**INSTRUCTIONS TO FOLLOW**:
Among the lines below, restate word for word only those from the line with "We have to install two python libraries." through the line with "## Assign Environmental Variables", with both end lines kept.

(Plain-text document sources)
········

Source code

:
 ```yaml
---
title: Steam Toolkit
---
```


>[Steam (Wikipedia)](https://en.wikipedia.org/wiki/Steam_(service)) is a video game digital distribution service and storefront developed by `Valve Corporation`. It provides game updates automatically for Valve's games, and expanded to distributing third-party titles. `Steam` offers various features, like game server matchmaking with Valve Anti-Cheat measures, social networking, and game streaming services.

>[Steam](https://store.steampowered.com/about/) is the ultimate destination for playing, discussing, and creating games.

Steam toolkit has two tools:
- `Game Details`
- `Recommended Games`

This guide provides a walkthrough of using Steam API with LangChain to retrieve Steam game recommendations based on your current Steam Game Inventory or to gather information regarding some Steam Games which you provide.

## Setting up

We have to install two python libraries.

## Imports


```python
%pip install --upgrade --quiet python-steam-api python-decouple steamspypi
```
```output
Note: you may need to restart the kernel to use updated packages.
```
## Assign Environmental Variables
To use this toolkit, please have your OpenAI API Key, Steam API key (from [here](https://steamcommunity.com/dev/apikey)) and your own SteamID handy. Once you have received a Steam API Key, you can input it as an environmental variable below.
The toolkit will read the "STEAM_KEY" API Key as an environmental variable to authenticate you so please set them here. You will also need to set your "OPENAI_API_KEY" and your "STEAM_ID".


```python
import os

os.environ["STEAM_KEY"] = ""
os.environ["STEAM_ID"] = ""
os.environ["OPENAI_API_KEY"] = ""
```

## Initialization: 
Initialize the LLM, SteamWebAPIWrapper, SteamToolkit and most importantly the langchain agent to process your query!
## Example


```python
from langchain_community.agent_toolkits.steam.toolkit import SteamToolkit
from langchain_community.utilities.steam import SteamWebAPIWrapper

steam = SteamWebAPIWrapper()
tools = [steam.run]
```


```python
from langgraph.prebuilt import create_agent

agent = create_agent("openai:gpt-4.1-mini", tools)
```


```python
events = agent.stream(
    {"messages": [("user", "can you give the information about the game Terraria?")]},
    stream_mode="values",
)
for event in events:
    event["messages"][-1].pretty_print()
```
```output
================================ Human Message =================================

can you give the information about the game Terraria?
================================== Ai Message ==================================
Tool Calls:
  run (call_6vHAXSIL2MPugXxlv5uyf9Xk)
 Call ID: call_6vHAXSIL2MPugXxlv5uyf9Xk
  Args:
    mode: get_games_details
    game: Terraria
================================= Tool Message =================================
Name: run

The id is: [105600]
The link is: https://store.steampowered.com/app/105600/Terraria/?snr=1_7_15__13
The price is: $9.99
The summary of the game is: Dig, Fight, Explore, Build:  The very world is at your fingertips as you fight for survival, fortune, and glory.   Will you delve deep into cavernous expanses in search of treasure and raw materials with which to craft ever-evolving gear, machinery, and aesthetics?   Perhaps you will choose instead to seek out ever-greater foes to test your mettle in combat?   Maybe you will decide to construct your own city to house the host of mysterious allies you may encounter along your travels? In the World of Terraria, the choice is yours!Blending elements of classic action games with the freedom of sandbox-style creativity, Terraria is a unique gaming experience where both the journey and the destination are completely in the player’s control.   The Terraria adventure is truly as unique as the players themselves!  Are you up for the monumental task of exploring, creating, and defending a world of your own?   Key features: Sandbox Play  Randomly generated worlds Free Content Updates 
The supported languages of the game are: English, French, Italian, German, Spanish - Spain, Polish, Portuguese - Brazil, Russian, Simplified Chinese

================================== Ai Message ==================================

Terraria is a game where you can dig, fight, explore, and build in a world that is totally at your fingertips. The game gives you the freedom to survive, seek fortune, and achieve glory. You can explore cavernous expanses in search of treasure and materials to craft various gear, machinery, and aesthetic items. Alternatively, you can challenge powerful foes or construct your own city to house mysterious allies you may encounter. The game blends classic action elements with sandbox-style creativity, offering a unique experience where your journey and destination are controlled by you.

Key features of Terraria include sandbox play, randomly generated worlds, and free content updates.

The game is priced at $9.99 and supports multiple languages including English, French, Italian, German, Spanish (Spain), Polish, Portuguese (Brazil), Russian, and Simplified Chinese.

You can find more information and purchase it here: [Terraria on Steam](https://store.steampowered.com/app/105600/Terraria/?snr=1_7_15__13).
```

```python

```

········

**RESULT**:
We have to install two python libraries.

## Imports


```python
%pip install --upgrade --quiet python-steam-api python-decouple steamspypi
```
```output
Note: you may need to restart the kernel to use updated packages.
```
## Assign Environmental Variables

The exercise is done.